Originally from Arbitration of International Disputes in New York
PREVIEW
6.1 Commencement of Arbitration
Prudent parties will ask specialist arbitration counsel to prepare an early case assessment, which takes the form of a written memorandum addressing all aspects of the contemplated arbitration (including questions of arbitral jurisdiction, key evidence, and the strengths and weaknesses of potential claims), prior to submitting a demand for arbitration to the adverse party. The preparation of such a written assessment, which normally is protected by attorney-client privilege attaching to privileged work-product and hence should not be discoverable by the other party, could result in cost savings in the arbitration, because portions of this document could be used to prepare the demand for arbitration as well as subsequent pleadings submitted during the arbitral proceedings. The assessment also could discuss the possibility of obtaining third-party funding to cover the costs of an arbitration. However, the parties should keep in mind that, as pre-arbitration costs, the fees and expenses incurred through a preliminary case assessment likely are not recoverable as “arbitration costs” in an eventual cost award as part of the final arbitral award. An outline of an early case assessment memorandum is included on the final page of the Appendix section of this book.
An arbitration must be commenced in accordance with the terms of the parties’ arbitration agreement. In situations where the parties have incorporated the rules of some arbitration institution or Independent rules such as those developed by UNCITRAL, there typically will be institutional mechanisms and requirements that must be fulfilled. If one of the parties refuses to participate in the arbitral process, they may be compelled by the courts to arbitrate.
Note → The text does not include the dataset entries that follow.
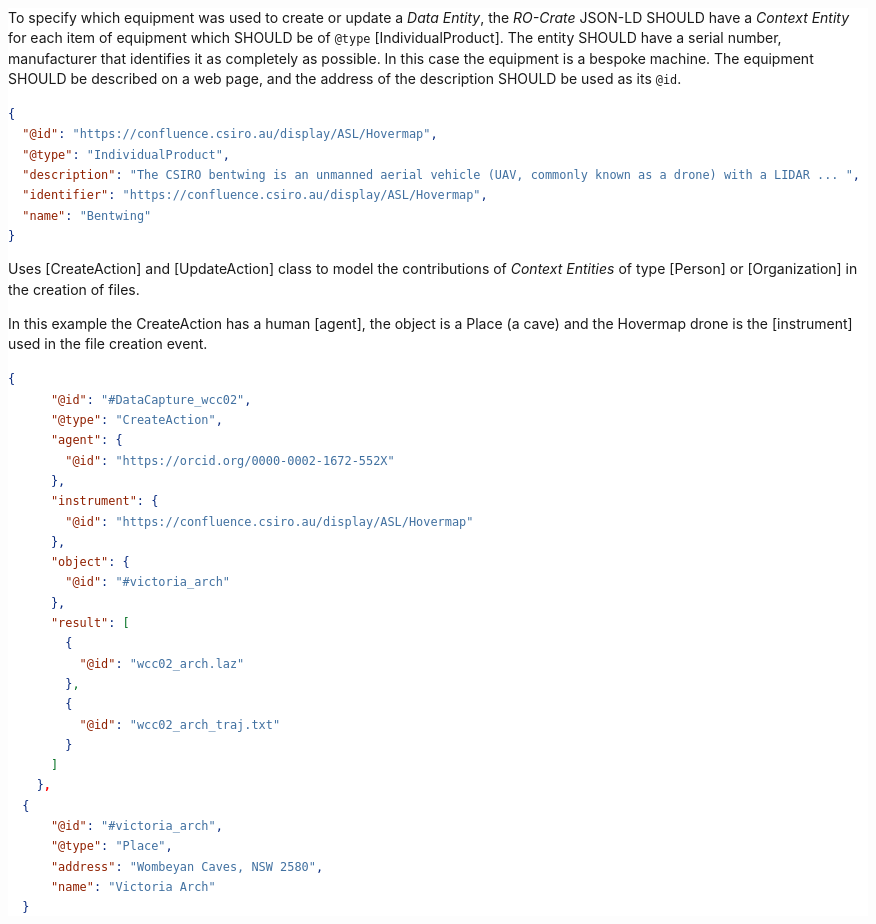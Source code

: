 To specify which equipment was used to create or update a _Data Entity_, the _RO-Crate_ JSON-LD SHOULD have a _Context Entity_ for each item of equipment which SHOULD be of `@type` [IndividualProduct]. The entity SHOULD have a serial number, manufacturer that identifies it as completely as possible. In this case the equipment is a bespoke machine. The equipment SHOULD be described on a web page, and the address of the description SHOULD be used as its `@id`.


```json
{
  "@id": "https://confluence.csiro.au/display/ASL/Hovermap",
  "@type": "IndividualProduct",
  "description": "The CSIRO bentwing is an unmanned aerial vehicle (UAV, commonly known as a drone) with a LIDAR ... ",
  "identifier": "https://confluence.csiro.au/display/ASL/Hovermap",
  "name": "Bentwing"
}
```


Uses [CreateAction] and [UpdateAction] class to model the contributions of _Context Entities_ of type [Person] or [Organization] in the creation of files.

In this example the CreateAction has a human [agent], the object is a Place (a cave) and the Hovermap drone is the [instrument] used in the file creation event.


```json
{
      "@id": "#DataCapture_wcc02",
      "@type": "CreateAction",
      "agent": {
        "@id": "https://orcid.org/0000-0002-1672-552X"
      },
      "instrument": {
        "@id": "https://confluence.csiro.au/display/ASL/Hovermap"
      },
      "object": {
        "@id": "#victoria_arch"
      },
      "result": [
        {
          "@id": "wcc02_arch.laz"
        },
        {
          "@id": "wcc02_arch_traj.txt"
        }
      ]
    },
  {
      "@id": "#victoria_arch",
      "@type": "Place",
      "address": "Wombeyan Caves, NSW 2580",
      "name": "Victoria Arch"
  }
```
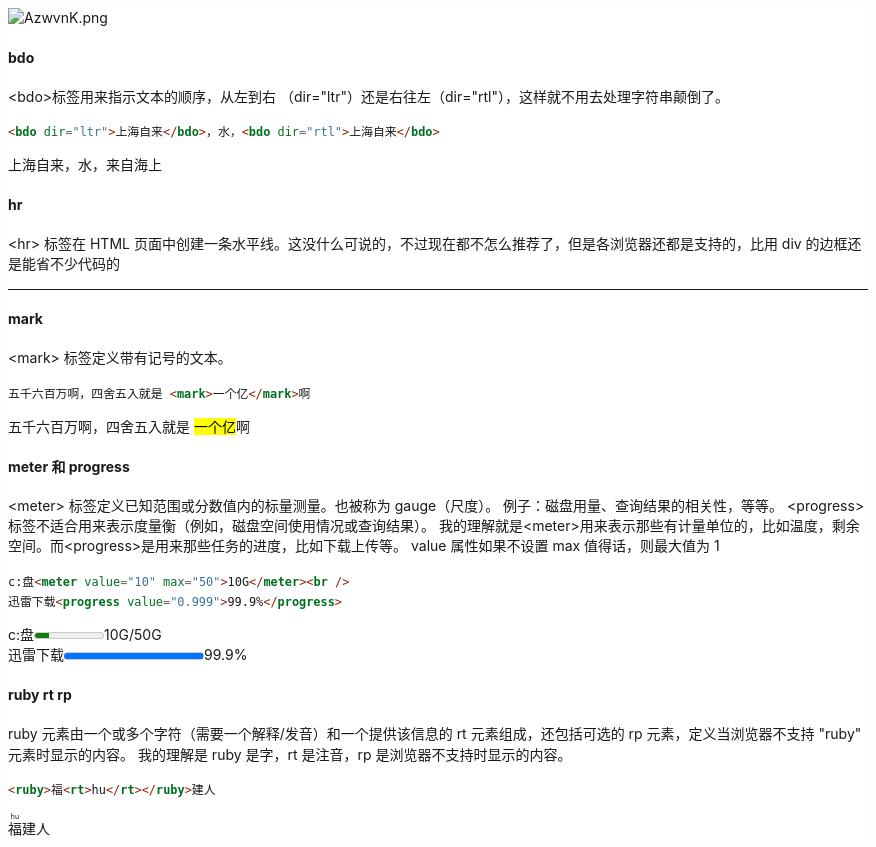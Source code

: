 <img src="https://s2.ax1x.com/2019/04/17/AzwvnK.png" width="500px" alt="AzwvnK.png" border="0" usemap="#eye"/>
<map name="eye" id="eye">
<area shape="circle" target="_blank" coords="250,150,50" href ="https://s2.ax1x.com/2019/04/17/Azwz7D.jpg" alt="Venus" />
</map>

#### bdo

\<bdo>标签用来指示文本的顺序，从左到右 （dir="ltr"）还是右往左（dir="rtl"），这样就不用去处理字符串颠倒了。

```html
<bdo dir="ltr">上海自来</bdo>，水，<bdo dir="rtl">上海自来</bdo>
```

<bdo dir="ltr">上海自来</bdo>，水，<bdo dir="rtl">上海自来</bdo>

#### hr

\<hr> 标签在 HTML 页面中创建一条水平线。这没什么可说的，不过现在都不怎么推荐了，但是各浏览器还都是支持的，比用 div 的边框还是能省不少代码的

<hr>

#### mark

\<mark> 标签定义带有记号的文本。

```html
五千六百万啊，四舍五入就是 <mark>一个亿</mark>啊
```

五千六百万啊，四舍五入就是 <mark>一个亿</mark>啊

#### meter 和 progress

\<meter> 标签定义已知范围或分数值内的标量测量。也被称为 gauge（尺度）。
例子：磁盘用量、查询结果的相关性，等等。
\<progress> 标签不适合用来表示度量衡（例如，磁盘空间使用情况或查询结果）。
我的理解就是\<meter>用来表示那些有计量单位的，比如温度，剩余空间。而\<progress>是用来那些任务的进度，比如下载上传等。
value 属性如果不设置 max 值得话，则最大值为 1

```html
c:盘<meter value="10" max="50">10G</meter><br />
迅雷下载<progress value="0.999">99.9%</progress>
```

c:盘<meter value="10" max="50"></meter>10G/50G <br/>
迅雷下载<progress value="0.999"></progress>99.9%

#### ruby rt rp

ruby 元素由一个或多个字符（需要一个解释/发音）和一个提供该信息的 rt 元素组成，还包括可选的 rp 元素，定义当浏览器不支持 "ruby" 元素时显示的内容。
我的理解是 ruby 是字，rt 是注音，rp 是浏览器不支持时显示的内容。

```html
<ruby>福<rt>hu</rt></ruby>建人
```

<ruby>福<rt>hu</rt></ruby>建人
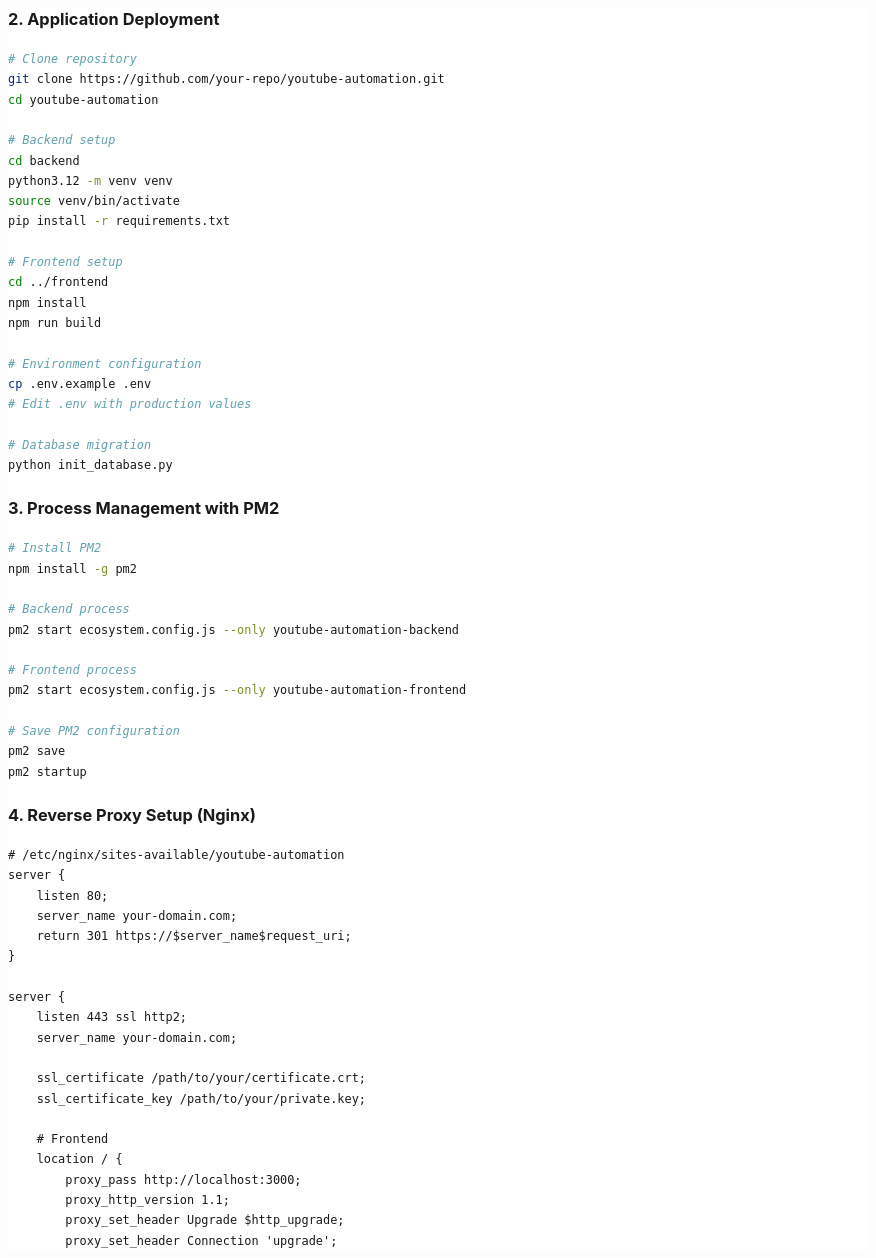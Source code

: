 ### 2. Application Deployment
```bash
# Clone repository
git clone https://github.com/your-repo/youtube-automation.git
cd youtube-automation

# Backend setup
cd backend
python3.12 -m venv venv
source venv/bin/activate
pip install -r requirements.txt

# Frontend setup
cd ../frontend
npm install
npm run build

# Environment configuration
cp .env.example .env
# Edit .env with production values

# Database migration
python init_database.py
```

### 3. Process Management with PM2
```bash
# Install PM2
npm install -g pm2

# Backend process
pm2 start ecosystem.config.js --only youtube-automation-backend

# Frontend process  
pm2 start ecosystem.config.js --only youtube-automation-frontend

# Save PM2 configuration
pm2 save
pm2 startup
```

### 4. Reverse Proxy Setup (Nginx)
```nginx
# /etc/nginx/sites-available/youtube-automation
server {
    listen 80;
    server_name your-domain.com;
    return 301 https://$server_name$request_uri;
}

server {
    listen 443 ssl http2;
    server_name your-domain.com;

    ssl_certificate /path/to/your/certificate.crt;
    ssl_certificate_key /path/to/your/private.key;

    # Frontend
    location / {
        proxy_pass http://localhost:3000;
        proxy_http_version 1.1;
        proxy_set_header Upgrade $http_upgrade;
        proxy_set_header Connection 'upgrade';
```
An arbitration typically is commenced through the submission of a “notice of arbitration” or a “request for arbitration,” a document that is transmitted by the claiming party (the “claimant”) to its adversary (the “respondent”), either directly or through the arbitration institution in the case of an administered arbitration. In an ad hoc arbitration, receipt by the respondent of the demand for arbitration will mark the date on which the arbitral proceedings are deemed to commence, and the demand for arbitration will go directly to the arbitral tribunal once constituted. In an administered arbitration, the arbitral proceedings typically are deemed to commence on the date on which the selected arbitration institution receives the demand for arbitration together with the appropriate filing fee, which is non-refundable and typically is linked to the amount in dispute. Once arbitral proceedings are deemed commenced, the non-participation or default of the other party is immaterial and will not frustrate the arbitral process. The requirements, if any, for the minimum contents of the demand for arbitration are set out in the incorporated rules of the arbitration institution or in independent rules applicable to ad hoc arbitration, as the case may be. In this context, any notice provisions set forth in the Container Contract may be relevant. For arbitrations governed by the FAA, the FAA lacks mandatory rules regarding the provision of notice. In a situation where the arbitration clause is silent regarding notice and New York’s arbitration law applies (because the arbitration is seated in New York), the demand for arbitration must comply with that law, subject to the federal pre-emption doctrine.